**Directions**.
Go through the data below and return each line containing the word "item".

-------- Record set

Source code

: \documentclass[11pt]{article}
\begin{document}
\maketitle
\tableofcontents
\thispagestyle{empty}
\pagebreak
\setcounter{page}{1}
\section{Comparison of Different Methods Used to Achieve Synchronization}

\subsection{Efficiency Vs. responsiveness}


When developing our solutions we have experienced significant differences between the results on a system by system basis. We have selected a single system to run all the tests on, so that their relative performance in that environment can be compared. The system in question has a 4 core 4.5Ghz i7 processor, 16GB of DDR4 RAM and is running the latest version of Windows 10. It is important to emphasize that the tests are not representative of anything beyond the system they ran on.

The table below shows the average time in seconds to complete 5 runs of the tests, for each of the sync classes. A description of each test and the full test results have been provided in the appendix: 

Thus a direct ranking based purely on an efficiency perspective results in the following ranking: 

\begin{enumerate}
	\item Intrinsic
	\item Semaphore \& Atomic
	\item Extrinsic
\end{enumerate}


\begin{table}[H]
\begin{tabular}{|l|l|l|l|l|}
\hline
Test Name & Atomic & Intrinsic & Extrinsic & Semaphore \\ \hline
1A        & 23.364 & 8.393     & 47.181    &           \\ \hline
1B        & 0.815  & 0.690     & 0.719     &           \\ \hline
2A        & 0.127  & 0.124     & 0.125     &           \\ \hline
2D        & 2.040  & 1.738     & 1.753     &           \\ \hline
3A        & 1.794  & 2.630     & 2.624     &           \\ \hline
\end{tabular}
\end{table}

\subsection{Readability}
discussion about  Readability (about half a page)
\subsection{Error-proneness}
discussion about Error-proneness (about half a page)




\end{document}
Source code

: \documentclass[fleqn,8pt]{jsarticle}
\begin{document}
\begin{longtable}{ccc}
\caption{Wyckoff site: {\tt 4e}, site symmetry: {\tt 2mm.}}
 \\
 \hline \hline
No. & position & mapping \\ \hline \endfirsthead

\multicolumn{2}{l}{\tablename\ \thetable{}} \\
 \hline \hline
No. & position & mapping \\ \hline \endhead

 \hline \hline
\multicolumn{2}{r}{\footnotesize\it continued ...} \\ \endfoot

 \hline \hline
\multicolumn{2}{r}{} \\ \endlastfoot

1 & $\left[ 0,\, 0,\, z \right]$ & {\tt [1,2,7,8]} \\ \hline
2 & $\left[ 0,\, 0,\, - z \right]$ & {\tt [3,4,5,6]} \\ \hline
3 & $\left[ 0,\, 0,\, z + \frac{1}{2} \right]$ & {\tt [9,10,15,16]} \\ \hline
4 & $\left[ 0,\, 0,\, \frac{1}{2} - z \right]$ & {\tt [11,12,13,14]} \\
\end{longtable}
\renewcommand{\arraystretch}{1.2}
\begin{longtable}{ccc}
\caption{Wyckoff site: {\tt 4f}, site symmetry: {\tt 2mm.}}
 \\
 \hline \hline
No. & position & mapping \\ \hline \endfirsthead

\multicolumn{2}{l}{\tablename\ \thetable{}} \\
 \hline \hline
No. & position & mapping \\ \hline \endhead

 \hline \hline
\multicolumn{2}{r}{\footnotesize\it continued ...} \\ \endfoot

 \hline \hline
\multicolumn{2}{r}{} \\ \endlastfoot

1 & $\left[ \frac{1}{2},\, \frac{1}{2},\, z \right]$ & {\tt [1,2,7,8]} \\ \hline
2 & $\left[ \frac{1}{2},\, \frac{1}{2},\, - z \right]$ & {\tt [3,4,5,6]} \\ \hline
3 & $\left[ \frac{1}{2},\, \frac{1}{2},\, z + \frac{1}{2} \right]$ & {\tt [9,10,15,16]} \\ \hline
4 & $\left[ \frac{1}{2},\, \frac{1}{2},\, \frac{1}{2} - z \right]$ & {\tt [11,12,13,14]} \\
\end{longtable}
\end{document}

----------------

**Result below**.
	\item Intrinsic
	\item Semaphore \& Atomic
	\item Extrinsic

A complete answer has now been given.